**TASK ITEM**
Please write out the complete listing that follows, exactly as it reads.

:::::

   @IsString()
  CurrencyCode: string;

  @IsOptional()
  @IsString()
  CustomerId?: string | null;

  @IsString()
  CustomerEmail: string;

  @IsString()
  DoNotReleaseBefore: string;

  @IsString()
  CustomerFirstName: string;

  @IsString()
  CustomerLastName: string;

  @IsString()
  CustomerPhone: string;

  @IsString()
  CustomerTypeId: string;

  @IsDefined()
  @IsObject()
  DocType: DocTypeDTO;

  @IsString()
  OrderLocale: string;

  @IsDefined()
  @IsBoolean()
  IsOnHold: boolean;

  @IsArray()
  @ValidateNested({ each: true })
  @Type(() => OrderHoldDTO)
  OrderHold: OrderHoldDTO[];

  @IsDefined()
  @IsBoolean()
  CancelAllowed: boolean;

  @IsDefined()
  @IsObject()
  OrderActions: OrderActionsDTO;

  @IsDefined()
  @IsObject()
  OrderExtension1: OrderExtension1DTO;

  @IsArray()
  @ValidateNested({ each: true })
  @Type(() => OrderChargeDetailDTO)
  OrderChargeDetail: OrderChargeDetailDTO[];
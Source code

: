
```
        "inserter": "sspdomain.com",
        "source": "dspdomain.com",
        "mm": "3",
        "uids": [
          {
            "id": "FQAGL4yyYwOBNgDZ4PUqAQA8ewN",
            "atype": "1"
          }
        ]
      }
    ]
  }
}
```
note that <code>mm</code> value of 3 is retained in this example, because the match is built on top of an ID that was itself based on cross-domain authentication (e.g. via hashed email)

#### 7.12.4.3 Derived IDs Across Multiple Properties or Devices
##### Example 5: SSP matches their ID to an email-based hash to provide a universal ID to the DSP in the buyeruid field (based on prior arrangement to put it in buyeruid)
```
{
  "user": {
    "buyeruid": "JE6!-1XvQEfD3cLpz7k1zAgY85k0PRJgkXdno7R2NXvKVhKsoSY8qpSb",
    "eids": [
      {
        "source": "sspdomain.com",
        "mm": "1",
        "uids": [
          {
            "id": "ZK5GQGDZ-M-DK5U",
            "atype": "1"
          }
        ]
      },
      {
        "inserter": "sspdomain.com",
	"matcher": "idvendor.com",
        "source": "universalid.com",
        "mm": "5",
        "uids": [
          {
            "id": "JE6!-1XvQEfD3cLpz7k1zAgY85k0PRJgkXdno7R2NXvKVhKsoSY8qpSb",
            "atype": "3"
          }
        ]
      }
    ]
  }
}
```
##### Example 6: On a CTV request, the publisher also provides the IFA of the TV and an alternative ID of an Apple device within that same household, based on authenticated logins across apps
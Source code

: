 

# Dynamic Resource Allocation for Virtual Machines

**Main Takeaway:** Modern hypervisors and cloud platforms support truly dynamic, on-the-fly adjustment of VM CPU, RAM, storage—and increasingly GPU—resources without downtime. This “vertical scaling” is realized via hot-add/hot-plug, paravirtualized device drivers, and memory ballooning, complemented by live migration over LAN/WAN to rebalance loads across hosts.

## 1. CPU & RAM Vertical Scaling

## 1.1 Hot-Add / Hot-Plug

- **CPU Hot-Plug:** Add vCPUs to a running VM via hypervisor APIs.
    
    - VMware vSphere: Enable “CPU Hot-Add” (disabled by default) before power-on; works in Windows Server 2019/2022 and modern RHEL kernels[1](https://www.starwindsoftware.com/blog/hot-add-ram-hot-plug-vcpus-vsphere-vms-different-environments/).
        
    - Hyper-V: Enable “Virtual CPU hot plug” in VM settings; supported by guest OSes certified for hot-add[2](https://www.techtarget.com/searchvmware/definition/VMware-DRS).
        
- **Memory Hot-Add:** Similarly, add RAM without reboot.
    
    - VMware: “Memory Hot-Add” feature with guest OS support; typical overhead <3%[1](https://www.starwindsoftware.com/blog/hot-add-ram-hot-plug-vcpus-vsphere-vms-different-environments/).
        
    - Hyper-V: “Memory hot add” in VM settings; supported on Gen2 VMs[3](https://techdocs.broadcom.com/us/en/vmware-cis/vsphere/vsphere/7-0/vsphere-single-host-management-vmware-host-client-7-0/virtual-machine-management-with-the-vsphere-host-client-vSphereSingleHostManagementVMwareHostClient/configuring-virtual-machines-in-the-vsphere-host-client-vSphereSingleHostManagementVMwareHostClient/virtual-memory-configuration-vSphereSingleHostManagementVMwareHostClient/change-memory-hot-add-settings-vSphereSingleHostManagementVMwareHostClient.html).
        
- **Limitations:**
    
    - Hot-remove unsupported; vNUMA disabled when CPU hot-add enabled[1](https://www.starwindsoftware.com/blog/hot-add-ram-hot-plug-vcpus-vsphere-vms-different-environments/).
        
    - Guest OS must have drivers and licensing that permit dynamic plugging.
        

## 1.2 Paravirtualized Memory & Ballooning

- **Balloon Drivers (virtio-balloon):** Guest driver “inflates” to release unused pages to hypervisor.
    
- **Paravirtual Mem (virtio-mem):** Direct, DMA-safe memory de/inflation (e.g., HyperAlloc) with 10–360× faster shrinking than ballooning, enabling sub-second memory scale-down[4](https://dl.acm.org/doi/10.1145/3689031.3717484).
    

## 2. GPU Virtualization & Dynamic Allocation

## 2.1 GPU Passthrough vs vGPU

:::::

**EXERCISE SOLUTION**
   @IsString()
  CurrencyCode: string;

  @IsOptional()
  @IsString()
  CustomerId?: string | null;

  @IsString()
  CustomerEmail: string;

  @IsString()
  DoNotReleaseBefore: string;

  @IsString()
  CustomerFirstName: string;

  @IsString()
  CustomerLastName: string;

  @IsString()
  CustomerPhone: string;

  @IsString()
  CustomerTypeId: string;

  @IsDefined()
  @IsObject()
  DocType: DocTypeDTO;

  @IsString()
  OrderLocale: string;

  @IsDefined()
  @IsBoolean()
  IsOnHold: boolean;

  @IsArray()
  @ValidateNested({ each: true })
  @Type(() => OrderHoldDTO)
  OrderHold: OrderHoldDTO[];

  @IsDefined()
  @IsBoolean()
  CancelAllowed: boolean;

  @IsDefined()
  @IsObject()
  OrderActions: OrderActionsDTO;

  @IsDefined()
  @IsObject()
  OrderExtension1: OrderExtension1DTO;

  @IsArray()
  @ValidateNested({ each: true })
  @Type(() => OrderChargeDetailDTO)
  OrderChargeDetail: OrderChargeDetailDTO[];
Source code

:
```
        "inserter": "sspdomain.com",
        "source": "dspdomain.com",
        "mm": "3",
        "uids": [
          {
            "id": "FQAGL4yyYwOBNgDZ4PUqAQA8ewN",
            "atype": "1"
          }
        ]
      }
    ]
  }
}
```
note that <code>mm</code> value of 3 is retained in this example, because the match is built on top of an ID that was itself based on cross-domain authentication (e.g. via hashed email)

#### 7.12.4.3 Derived IDs Across Multiple Properties or Devices
##### Example 5: SSP matches their ID to an email-based hash to provide a universal ID to the DSP in the buyeruid field (based on prior arrangement to put it in buyeruid)
```
{
  "user": {
    "buyeruid": "JE6!-1XvQEfD3cLpz7k1zAgY85k0PRJgkXdno7R2NXvKVhKsoSY8qpSb",
    "eids": [
      {
        "source": "sspdomain.com",
        "mm": "1",
        "uids": [
          {
            "id": "ZK5GQGDZ-M-DK5U",
            "atype": "1"
          }
        ]
      },
      {
        "inserter": "sspdomain.com",
	"matcher": "idvendor.com",
        "source": "universalid.com",
        "mm": "5",
        "uids": [
          {
            "id": "JE6!-1XvQEfD3cLpz7k1zAgY85k0PRJgkXdno7R2NXvKVhKsoSY8qpSb",
            "atype": "3"
          }
        ]
      }
    ]
  }
}
```
##### Example 6: On a CTV request, the publisher also provides the IFA of the TV and an alternative ID of an Apple device within that same household, based on authenticated logins across apps
Source code

: 

# Dynamic Resource Allocation for Virtual Machines

**Main Takeaway:** Modern hypervisors and cloud platforms support truly dynamic, on-the-fly adjustment of VM CPU, RAM, storage—and increasingly GPU—resources without downtime. This “vertical scaling” is realized via hot-add/hot-plug, paravirtualized device drivers, and memory ballooning, complemented by live migration over LAN/WAN to rebalance loads across hosts.

## 1. CPU & RAM Vertical Scaling

## 1.1 Hot-Add / Hot-Plug

- **CPU Hot-Plug:** Add vCPUs to a running VM via hypervisor APIs.
    
    - VMware vSphere: Enable “CPU Hot-Add” (disabled by default) before power-on; works in Windows Server 2019/2022 and modern RHEL kernels[1](https://www.starwindsoftware.com/blog/hot-add-ram-hot-plug-vcpus-vsphere-vms-different-environments/).
        
    - Hyper-V: Enable “Virtual CPU hot plug” in VM settings; supported by guest OSes certified for hot-add[2](https://www.techtarget.com/searchvmware/definition/VMware-DRS).
        
- **Memory Hot-Add:** Similarly, add RAM without reboot.
    
    - VMware: “Memory Hot-Add” feature with guest OS support; typical overhead <3%[1](https://www.starwindsoftware.com/blog/hot-add-ram-hot-plug-vcpus-vsphere-vms-different-environments/).
        
    - Hyper-V: “Memory hot add” in VM settings; supported on Gen2 VMs[3](https://techdocs.broadcom.com/us/en/vmware-cis/vsphere/vsphere/7-0/vsphere-single-host-management-vmware-host-client-7-0/virtual-machine-management-with-the-vsphere-host-client-vSphereSingleHostManagementVMwareHostClient/configuring-virtual-machines-in-the-vsphere-host-client-vSphereSingleHostManagementVMwareHostClient/virtual-memory-configuration-vSphereSingleHostManagementVMwareHostClient/change-memory-hot-add-settings-vSphereSingleHostManagementVMwareHostClient.html).
        
- **Limitations:**
    
    - Hot-remove unsupported; vNUMA disabled when CPU hot-add enabled[1](https://www.starwindsoftware.com/blog/hot-add-ram-hot-plug-vcpus-vsphere-vms-different-environments/).
        
    - Guest OS must have drivers and licensing that permit dynamic plugging.
        

## 1.2 Paravirtualized Memory & Ballooning

- **Balloon Drivers (virtio-balloon):** Guest driver “inflates” to release unused pages to hypervisor.
    
- **Paravirtual Mem (virtio-mem):** Direct, DMA-safe memory de/inflation (e.g., HyperAlloc) with 10–360× faster shrinking than ballooning, enabling sub-second memory scale-down[4](https://dl.acm.org/doi/10.1145/3689031.3717484).
    

## 2. GPU Virtualization & Dynamic Allocation

## 2.1 GPU Passthrough vs vGPU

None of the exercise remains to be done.